In highlighting the brutality against civilians, Leichombam spoke of his own run-in with the army.
“Once I was at gunpoint. I was driving my car peacefully and this cop turns out of nowhere and points a gun at me, simply because he wanted to bully me,” he said.
Leichombam said he worries that the people of Manipur have passively accepted their condition.
“When I go back to Manipur, what I see is that people are getting used to this lifestyle of being humiliated constantly. They are getting used to the idea of very nasty cops, kicking and ordering them around, harassing them,” he said.

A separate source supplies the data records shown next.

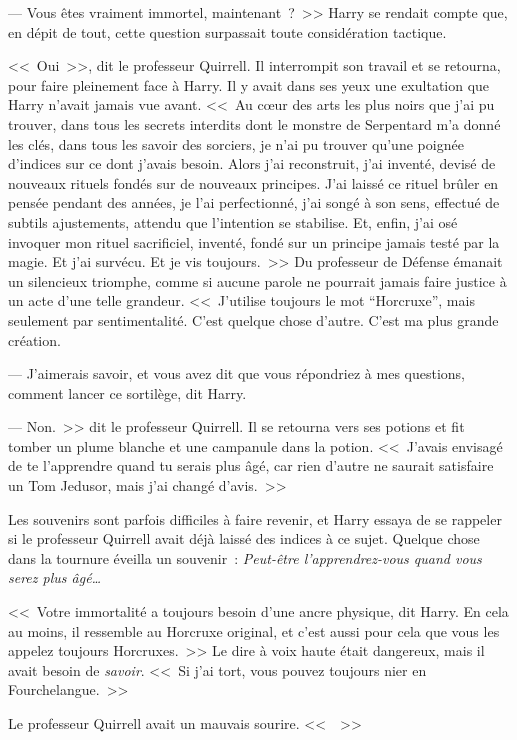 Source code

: --- Vous êtes vraiment immortel, maintenant~?~>> Harry se rendait compte que, en dépit de tout, cette question surpassait toute considération tactique.

<<~Oui~>>, dit le professeur Quirrell. Il interrompit son travail et se retourna, pour faire pleinement face à Harry. Il y avait dans ses yeux une exultation que Harry n'avait jamais vue avant. <<~Au cœur des arts les plus noirs que j'ai pu trouver, dans tous les secrets interdits dont le monstre de Serpentard m'a donné les clés, dans tous les savoir des sorciers, je n'ai pu trouver qu'une poignée d'indices sur ce dont j'avais besoin. Alors j'ai reconstruit, j'ai inventé, devisé de nouveaux rituels fondés sur de nouveaux principes. J'ai laissé ce rituel brûler en pensée pendant des années, je l'ai perfectionné, j'ai songé à son sens, effectué de subtils ajustements, attendu que l'intention se stabilise. Et, enfin, j'ai osé invoquer mon rituel sacrificiel, inventé, fondé sur un principe jamais testé par la magie. Et j'ai survécu. Et je vis toujours.~>> Du professeur de Défense émanait un silencieux triomphe, comme si aucune parole ne pourrait jamais faire justice à un acte d'une telle grandeur. <<~J'utilise toujours le mot “Horcruxe”, mais seulement par sentimentalité. C'est quelque chose d'autre. C'est ma plus grande création.

--- J'aimerais savoir, et vous avez dit que vous répondriez à mes questions, comment lancer ce sortilège, dit Harry.

--- Non.~>> dit le professeur Quirrell. Il se retourna vers ses potions et fit tomber un plume blanche et une campanule dans la potion. <<~J'avais envisagé de te l'apprendre quand tu serais plus âgé, car rien d'autre ne saurait satisfaire un Tom Jedusor, mais j'ai changé d'avis.~>>

Les souvenirs sont parfois difficiles à faire revenir, et Harry essaya de se rappeler si le professeur Quirrell avait déjà laissé des indices à ce sujet. Quelque chose dans la tournure éveilla un souvenir~: \emph{Peut-être l'apprendrez-vous quand vous serez plus âgé…}

<<~Votre immortalité a toujours besoin d'une ancre physique, dit Harry. En cela au moins, il ressemble au Horcruxe original, et c'est aussi pour cela que vous les appelez toujours Horcruxes.~>> Le dire à voix haute était dangereux, mais il avait besoin de \emph{savoir}. <<~Si j'ai tort, vous pouvez toujours nier en Fourchelangue.~>>

Le professeur Quirrell avait un mauvais sourire. <<~~>>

The situation is exacerbated by India’s rampant corruption, he said. According to Leichombam, 90 percent of the state’s funding and revenue comes from the Indian central government.
“The local people, the local politicians—everybody is dependent on the money. That generates a lack of political accountability, and that is why you don’t see the local politicians or the local leaders standing up against this act,” he said.
Manipur has just two seats in a parliament of 552 members, making it difficult for the state to wield significant political power.
For Leichombam, the issue boils down to a lack of unity among the Northeast Indian people.
“There is no political unity, there is no political consensus, so my feeling is that people need to wake up and be united and build political will around the repeal of this act,” he said in an interview with the Maroon.
“Yes, insurgency does happen. Sometimes insurgency comes with a lot of violence, which I totally repudiate. When there is some sort of fearmongering in society, the way to find peace is not by imposing it, but by really employing the core values of what our democracy is.”